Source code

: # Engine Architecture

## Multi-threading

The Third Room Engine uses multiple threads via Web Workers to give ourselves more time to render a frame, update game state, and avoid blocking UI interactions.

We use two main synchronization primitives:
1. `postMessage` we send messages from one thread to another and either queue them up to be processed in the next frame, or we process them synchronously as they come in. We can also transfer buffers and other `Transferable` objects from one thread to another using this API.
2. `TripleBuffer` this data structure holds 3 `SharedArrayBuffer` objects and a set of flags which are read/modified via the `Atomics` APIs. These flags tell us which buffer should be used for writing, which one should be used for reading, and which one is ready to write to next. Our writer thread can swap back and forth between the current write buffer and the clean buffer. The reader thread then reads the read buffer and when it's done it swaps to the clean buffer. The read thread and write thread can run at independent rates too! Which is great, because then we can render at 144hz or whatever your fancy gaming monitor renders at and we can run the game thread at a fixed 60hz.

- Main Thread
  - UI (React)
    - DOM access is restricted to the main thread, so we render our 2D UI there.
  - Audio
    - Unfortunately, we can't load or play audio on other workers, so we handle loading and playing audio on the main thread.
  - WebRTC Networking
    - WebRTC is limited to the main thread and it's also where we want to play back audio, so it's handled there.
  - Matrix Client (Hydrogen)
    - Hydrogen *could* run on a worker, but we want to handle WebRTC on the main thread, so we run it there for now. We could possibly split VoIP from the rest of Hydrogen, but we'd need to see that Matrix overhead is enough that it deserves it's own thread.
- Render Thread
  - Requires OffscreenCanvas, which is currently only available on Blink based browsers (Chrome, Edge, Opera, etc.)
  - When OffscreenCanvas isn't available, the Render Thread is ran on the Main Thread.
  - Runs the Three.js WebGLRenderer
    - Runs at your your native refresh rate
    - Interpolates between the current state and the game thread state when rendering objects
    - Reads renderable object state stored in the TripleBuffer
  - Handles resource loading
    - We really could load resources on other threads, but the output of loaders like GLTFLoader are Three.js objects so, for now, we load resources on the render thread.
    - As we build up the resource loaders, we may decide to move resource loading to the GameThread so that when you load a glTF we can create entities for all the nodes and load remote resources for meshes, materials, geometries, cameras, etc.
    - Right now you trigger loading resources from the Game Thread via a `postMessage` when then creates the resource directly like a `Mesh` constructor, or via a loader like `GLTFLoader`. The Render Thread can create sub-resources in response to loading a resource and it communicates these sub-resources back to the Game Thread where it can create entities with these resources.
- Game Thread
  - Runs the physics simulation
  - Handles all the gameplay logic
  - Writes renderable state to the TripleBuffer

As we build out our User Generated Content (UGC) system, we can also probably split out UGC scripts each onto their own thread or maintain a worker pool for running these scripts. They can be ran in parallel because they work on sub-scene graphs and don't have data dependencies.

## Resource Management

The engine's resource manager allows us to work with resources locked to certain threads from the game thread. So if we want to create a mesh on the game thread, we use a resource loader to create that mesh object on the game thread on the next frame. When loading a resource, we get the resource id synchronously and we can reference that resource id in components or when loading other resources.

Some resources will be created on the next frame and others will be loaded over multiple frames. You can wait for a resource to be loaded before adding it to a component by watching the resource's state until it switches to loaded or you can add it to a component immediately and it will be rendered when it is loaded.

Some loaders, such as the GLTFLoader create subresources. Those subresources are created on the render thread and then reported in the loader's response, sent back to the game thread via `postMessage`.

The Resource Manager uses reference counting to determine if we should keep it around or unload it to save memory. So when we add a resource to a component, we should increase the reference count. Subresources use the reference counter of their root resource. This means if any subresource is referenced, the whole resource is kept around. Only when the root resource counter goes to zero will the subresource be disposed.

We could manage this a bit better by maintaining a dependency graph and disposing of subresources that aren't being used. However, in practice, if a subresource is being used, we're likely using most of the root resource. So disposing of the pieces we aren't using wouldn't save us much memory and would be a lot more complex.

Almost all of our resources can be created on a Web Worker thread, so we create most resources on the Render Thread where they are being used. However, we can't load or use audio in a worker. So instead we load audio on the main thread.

--------------------

→ Exercise description
Above are the records; repeat exactly the lines from the one holding "- Runs at your your native refresh rate" down to the one holding "- Handles resource loading", end lines included.

→ Reply to the exercise
    - Runs at your your native refresh rate
    - Interpolates between the current state and the game thread state when rendering objects
    - Reads renderable object state stored in the TripleBuffer
  - Handles resource loading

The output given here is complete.